Gambhir, who walked out with the attitude of a streetfighter, picked his gaps adroitly, and only committed to the big shot when he knew it was on. One such blow, a huge six over square-leg, took Gambhir to his half-century, one that was followed by much animated gesticulation in the direction of Younis Khan. But Gambhir (57), who had done well to make up for the early loss of Sachin Tendulkar, fell soon after, run out while trying to regain his crease.
Virat Kohli began well before throwing his wicket away, holing out to long off and Mahendra Singh Dhoni walked into a ball that was headed for his middle stump. At 133 for 5 the run chase had been seriously derailed, but Dravid, along with Raina, engineered a recovery.
Raina (46) struck some emphatic blows, none more so than a straight six off Umar Gul, and just when it looked like he might take India past the finish line, disaster struck. Umpire Steve Davis failed to notice a thick inside edge and gave Raina out lbw to Shahd Afridi.

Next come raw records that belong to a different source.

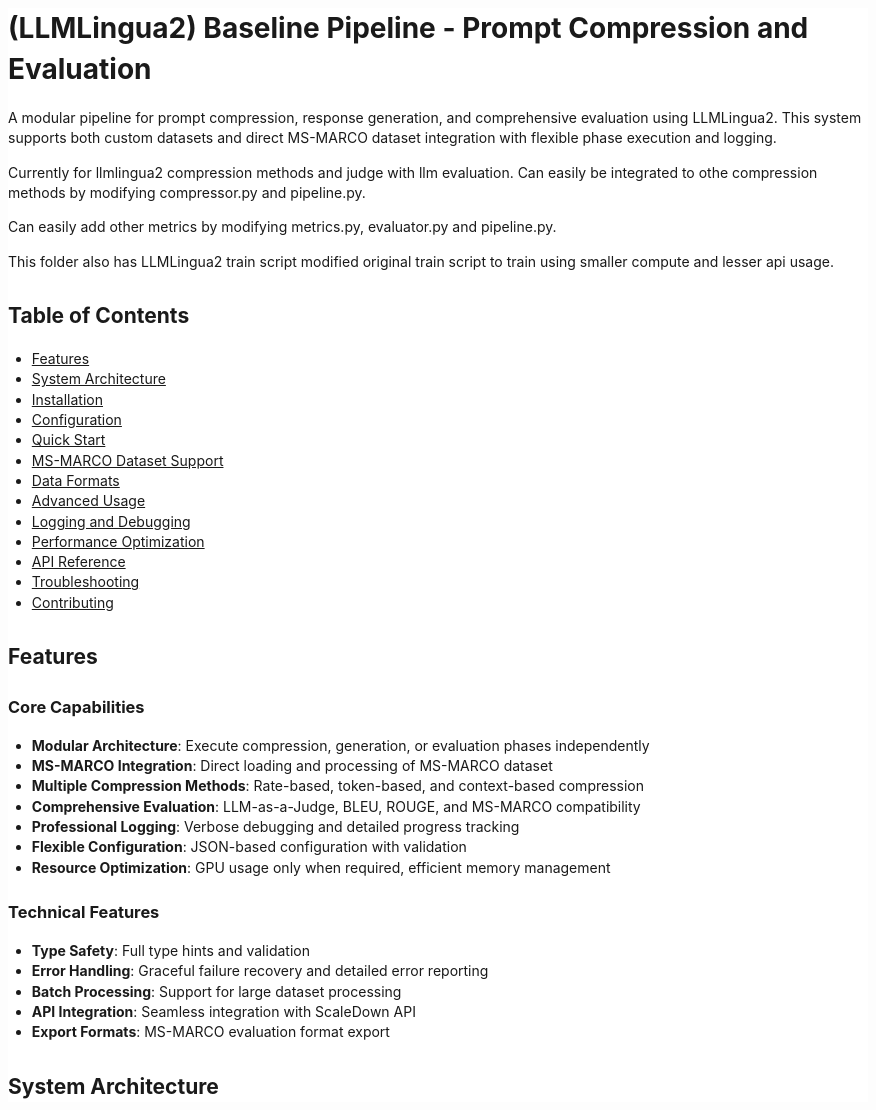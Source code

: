 # (LLMLingua2) Baseline Pipeline - Prompt Compression and Evaluation

A modular pipeline for prompt compression, response generation, and comprehensive evaluation using LLMLingua2. This system supports both custom datasets and direct MS-MARCO dataset integration with flexible phase execution and logging.

Currently for llmlingua2 compression methods and judge with llm evaluation. Can easily be integrated to othe compression methods by modifying compressor.py and pipeline.py. 

Can easily add other metrics by modifying metrics.py, evaluator.py and pipeline.py.

This folder also has LLMLingua2 train script modified original train script to train using smaller compute and lesser api usage.
## Table of Contents

- [Features](#features)
- [System Architecture](#system-architecture)
- [Installation](#installation)
- [Configuration](#configuration)
- [Quick Start](#quick-start)
- [MS-MARCO Dataset Support](#ms-marco-dataset-support)
- [Data Formats](#data-formats)
- [Advanced Usage](#advanced-usage)
- [Logging and Debugging](#logging-and-debugging)
- [Performance Optimization](#performance-optimization)
- [API Reference](#api-reference)
- [Troubleshooting](#troubleshooting)
- [Contributing](#contributing)

## Features

### Core Capabilities
- **Modular Architecture**: Execute compression, generation, or evaluation phases independently
- **MS-MARCO Integration**: Direct loading and processing of MS-MARCO dataset
- **Multiple Compression Methods**: Rate-based, token-based, and context-based compression
- **Comprehensive Evaluation**: LLM-as-a-Judge, BLEU, ROUGE, and MS-MARCO compatibility
- **Professional Logging**: Verbose debugging and detailed progress tracking
- **Flexible Configuration**: JSON-based configuration with validation
- **Resource Optimization**: GPU usage only when required, efficient memory management

### Technical Features
- **Type Safety**: Full type hints and validation
- **Error Handling**: Graceful failure recovery and detailed error reporting
- **Batch Processing**: Support for large dataset processing
- **API Integration**: Seamless integration with ScaleDown API
- **Export Formats**: MS-MARCO evaluation format export

## System Architecture
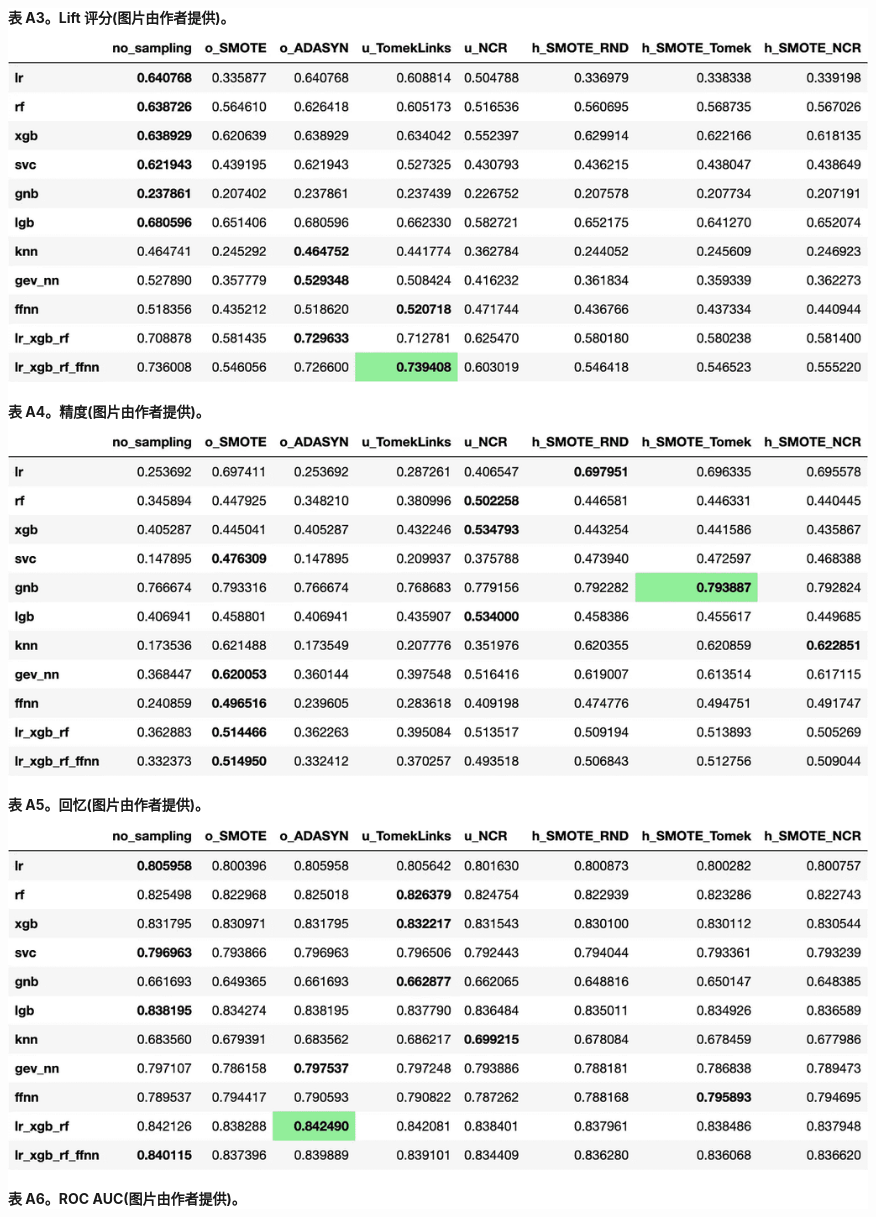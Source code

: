 ****表 A3。Lift 评分(图片由作者提供)。****

****![](img/053ca91339aa225850f774ec8005495f.png)****

****表 A4。精度(图片由作者提供)。****

****![](img/708576820873adfce49971d0c511826a.png)****

****表 A5。回忆(图片由作者提供)。****

****![](img/1888120ab8940498c11ccebb26958b5c.png)****

****表 A6。ROC AUC(图片由作者提供)。****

Yusuf Pathan was kept quiet on arrival and was suckered into playing the booming drive to the first ball that was pitched up, and edged straight to the lone wide slip. When Dravid departed soon after — run out contemplating a third run — India’s chase shut down.
While disappointment is unavoidable, the manner in which India fought in the face of a massive score bodes well for the rest of the tournament. Pakistan, for their part, brought their best game to the fore in the first half, with Shoaib Malik (128) and Mohammad Yousuf (87) sharing in a 206-run fourth-wicket stand that powered them to 302.